The opposition leader is on track to win 17 or 18 seats – the largest faction after Netanyahu's Likud – but can he translate that into becoming prime minister? It's not going to be easy

Yair Lapid, head of Yesh Atid Party delivers a speech after the release of first voting results in the Israeli general elections, at the party headquarters in Tel Aviv, on March 24, 2021. (Photo: Gili Yaari /Flash90)

JERUSALEM — Besides Prime Minister Benjamin Netanyahu and his center-right Likud party, no one got more votes on Tuesday than Yair Lapid and his centrist Yesh Atid party.

Netanyahu is on track to win 30 seats or so.

Lapid will likely win 17 or 18 seats.

That represents a big night for Lapid – huge, actually.

No other party is even close.

Lapid is currently the opposition leader in the Knesset – the success of his campaign ought to solidify that position.
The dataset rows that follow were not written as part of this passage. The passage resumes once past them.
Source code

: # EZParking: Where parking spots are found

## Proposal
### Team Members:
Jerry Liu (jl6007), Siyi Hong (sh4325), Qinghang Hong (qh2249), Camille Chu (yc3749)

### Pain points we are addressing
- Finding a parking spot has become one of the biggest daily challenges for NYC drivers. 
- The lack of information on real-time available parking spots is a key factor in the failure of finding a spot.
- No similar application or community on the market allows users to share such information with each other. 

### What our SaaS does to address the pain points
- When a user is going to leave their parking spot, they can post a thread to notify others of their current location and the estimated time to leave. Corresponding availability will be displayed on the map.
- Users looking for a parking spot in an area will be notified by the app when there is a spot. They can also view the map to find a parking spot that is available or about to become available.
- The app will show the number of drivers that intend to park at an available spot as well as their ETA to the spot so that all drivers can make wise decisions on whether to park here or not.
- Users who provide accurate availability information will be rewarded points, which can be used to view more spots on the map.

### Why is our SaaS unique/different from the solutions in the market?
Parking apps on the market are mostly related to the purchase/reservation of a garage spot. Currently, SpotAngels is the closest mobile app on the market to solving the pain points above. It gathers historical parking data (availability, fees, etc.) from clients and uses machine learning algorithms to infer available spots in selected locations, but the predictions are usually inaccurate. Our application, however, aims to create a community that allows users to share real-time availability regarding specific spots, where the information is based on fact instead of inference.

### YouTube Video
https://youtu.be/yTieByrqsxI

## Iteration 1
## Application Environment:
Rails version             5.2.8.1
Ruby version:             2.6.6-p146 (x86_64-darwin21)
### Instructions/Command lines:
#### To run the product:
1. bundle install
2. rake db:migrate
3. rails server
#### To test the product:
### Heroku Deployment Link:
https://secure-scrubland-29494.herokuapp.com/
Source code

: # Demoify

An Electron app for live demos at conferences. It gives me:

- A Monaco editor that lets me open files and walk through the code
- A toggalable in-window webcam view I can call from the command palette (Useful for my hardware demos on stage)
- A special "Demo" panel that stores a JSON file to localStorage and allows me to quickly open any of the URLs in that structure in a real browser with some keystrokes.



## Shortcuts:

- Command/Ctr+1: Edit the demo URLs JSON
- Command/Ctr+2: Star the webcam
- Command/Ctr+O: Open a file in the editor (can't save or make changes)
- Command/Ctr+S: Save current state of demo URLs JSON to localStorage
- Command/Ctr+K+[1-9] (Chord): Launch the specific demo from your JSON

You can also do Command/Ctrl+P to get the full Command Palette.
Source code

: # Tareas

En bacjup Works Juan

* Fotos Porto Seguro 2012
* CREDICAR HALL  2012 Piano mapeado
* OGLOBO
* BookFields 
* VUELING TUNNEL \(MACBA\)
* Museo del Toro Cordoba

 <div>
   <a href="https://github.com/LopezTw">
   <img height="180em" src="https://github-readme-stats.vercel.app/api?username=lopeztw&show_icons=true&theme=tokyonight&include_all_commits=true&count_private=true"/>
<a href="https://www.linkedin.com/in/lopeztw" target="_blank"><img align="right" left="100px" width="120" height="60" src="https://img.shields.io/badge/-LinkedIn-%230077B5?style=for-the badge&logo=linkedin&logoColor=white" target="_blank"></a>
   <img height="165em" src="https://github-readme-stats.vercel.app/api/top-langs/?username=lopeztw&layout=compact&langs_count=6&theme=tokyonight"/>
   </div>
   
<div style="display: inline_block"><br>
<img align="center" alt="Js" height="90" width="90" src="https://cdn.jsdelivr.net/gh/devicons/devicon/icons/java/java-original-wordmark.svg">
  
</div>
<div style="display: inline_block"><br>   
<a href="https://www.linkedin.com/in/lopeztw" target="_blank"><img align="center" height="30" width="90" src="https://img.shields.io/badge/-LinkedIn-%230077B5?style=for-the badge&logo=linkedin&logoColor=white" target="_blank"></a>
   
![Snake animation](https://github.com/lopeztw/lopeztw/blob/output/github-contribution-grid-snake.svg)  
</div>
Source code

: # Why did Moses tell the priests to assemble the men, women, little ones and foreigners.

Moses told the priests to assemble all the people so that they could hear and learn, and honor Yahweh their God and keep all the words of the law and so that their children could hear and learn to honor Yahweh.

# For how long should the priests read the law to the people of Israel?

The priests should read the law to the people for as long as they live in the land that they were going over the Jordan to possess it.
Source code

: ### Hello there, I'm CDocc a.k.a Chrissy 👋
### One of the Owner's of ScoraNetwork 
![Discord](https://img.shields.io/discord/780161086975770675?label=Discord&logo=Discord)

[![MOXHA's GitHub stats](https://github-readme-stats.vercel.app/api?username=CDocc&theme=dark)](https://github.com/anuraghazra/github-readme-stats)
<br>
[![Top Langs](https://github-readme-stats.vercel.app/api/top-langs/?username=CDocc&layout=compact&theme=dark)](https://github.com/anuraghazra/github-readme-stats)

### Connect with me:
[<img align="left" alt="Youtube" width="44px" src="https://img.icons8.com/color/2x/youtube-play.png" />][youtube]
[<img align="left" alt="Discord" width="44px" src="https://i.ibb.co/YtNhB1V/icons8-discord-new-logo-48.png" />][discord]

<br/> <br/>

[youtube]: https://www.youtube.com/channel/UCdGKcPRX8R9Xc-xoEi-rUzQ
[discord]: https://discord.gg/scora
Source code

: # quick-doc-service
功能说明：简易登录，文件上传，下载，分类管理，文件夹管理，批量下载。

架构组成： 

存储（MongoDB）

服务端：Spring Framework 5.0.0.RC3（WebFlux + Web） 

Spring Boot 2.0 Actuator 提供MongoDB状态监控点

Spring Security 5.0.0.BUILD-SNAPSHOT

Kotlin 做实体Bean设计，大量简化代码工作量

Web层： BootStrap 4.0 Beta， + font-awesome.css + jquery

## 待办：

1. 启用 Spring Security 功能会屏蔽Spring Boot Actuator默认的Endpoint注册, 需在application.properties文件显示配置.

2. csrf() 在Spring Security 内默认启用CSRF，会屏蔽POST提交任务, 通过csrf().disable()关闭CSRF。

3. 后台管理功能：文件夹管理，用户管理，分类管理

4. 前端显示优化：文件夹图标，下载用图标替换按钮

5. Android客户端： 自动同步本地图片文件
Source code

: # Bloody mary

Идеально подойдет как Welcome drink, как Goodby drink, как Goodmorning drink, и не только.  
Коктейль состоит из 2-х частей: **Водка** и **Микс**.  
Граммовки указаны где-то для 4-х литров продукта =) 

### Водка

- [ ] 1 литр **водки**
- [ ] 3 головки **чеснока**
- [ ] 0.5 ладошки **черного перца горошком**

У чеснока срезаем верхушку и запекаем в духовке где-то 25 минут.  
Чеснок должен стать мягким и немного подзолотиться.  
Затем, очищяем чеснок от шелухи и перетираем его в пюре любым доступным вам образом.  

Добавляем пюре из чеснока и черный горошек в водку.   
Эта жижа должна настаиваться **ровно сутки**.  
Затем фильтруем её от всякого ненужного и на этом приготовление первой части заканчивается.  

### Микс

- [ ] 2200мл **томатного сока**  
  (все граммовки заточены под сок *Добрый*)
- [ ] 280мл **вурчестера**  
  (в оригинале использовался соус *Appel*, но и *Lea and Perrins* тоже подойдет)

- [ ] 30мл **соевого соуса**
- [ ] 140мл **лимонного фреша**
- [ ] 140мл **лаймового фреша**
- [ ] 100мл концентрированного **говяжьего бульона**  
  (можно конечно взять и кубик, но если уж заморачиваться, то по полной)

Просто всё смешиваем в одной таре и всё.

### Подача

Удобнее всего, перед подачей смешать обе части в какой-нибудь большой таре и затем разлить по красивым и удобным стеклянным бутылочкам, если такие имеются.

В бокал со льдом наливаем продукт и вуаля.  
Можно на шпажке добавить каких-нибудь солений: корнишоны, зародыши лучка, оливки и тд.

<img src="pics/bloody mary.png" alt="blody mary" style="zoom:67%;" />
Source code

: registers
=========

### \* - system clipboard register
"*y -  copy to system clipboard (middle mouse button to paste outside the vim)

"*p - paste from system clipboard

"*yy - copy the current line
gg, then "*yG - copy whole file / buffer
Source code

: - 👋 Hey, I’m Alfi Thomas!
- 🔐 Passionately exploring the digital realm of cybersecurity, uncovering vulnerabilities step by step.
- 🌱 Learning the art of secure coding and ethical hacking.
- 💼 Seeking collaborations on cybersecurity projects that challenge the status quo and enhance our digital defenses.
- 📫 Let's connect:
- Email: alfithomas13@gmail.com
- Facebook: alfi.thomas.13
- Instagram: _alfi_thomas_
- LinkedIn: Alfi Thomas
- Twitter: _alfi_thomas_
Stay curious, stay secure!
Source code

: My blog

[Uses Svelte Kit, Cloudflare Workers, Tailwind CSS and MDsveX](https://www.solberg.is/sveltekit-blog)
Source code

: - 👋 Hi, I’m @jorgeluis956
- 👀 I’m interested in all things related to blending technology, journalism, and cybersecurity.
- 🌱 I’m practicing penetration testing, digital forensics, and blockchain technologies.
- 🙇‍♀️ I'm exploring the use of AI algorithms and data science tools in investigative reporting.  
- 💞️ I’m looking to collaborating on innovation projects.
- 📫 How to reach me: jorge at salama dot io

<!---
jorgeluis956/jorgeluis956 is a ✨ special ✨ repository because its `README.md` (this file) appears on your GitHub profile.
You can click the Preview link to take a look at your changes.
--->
The question is whether Lapid can translate his success into actually becoming prime minister if Netanyahu cannot form a government.

At the moment, that's not impossible, but it is certainly not going to be easy.

Here's why.

The anti-Netanyahu camp consists of 50 seats, including:

* Yesh Atid - 17 seats

* Blue & White (Benny Gantz) - 8 seats

* Yisrael Beitenu (Avigdor Liberman) - 7 seats

* Labor (Merav Michaeli) - 7 seats

* New Hope (Gideon Sa'ar) - 6 seats

* Meretz (Nitzan Horowitz) - 5 seats

Now, Naftali Bennett and his Yamina party are on track to win 7 seats.

That would theoretically give the anti-Netanyahu camp 57 seats, if Bennett is serious about his call to "fire Israel's CEO" – Netanyahu – for whom he used to serve as chief of staff before a major falling out and starting his own political party.

If the "anti-camp" can persuade Mansour Abbas and his Arab Ra'am party (5 seats) to join them, they would have 62 seats – a governing majority.

But Bennett has publicly vowed not to serve in a government led by Lapid.

How would he break this vow without potentially cratering his political support – or setting into motion defections from Yamina to Netanyahu and the Likud camp?

And even if Bennett is open to breaking his pledge, would he really serve in a government with an Islamist party?

This is Lapid's great challenge.

In so many ways, he is in a great political position. But does he have the skills to cobble together a coalition of such disparate factions?

Yesh Atid in Hebrew means "There Is A Future."

The problem for Lapid is that despite a big night, it is by no means clear there is an immediate future that involves him becoming prime minister.

Joel C. Rosenberg is the editor-in-chief of ALL ISRAEL NEWS and ALL ARAB NEWS and the President and CEO of Near East Media. A New York Times best-selling author, Middle East analyst, and Evangelical leader, he lives in Jerusalem with his wife and sons.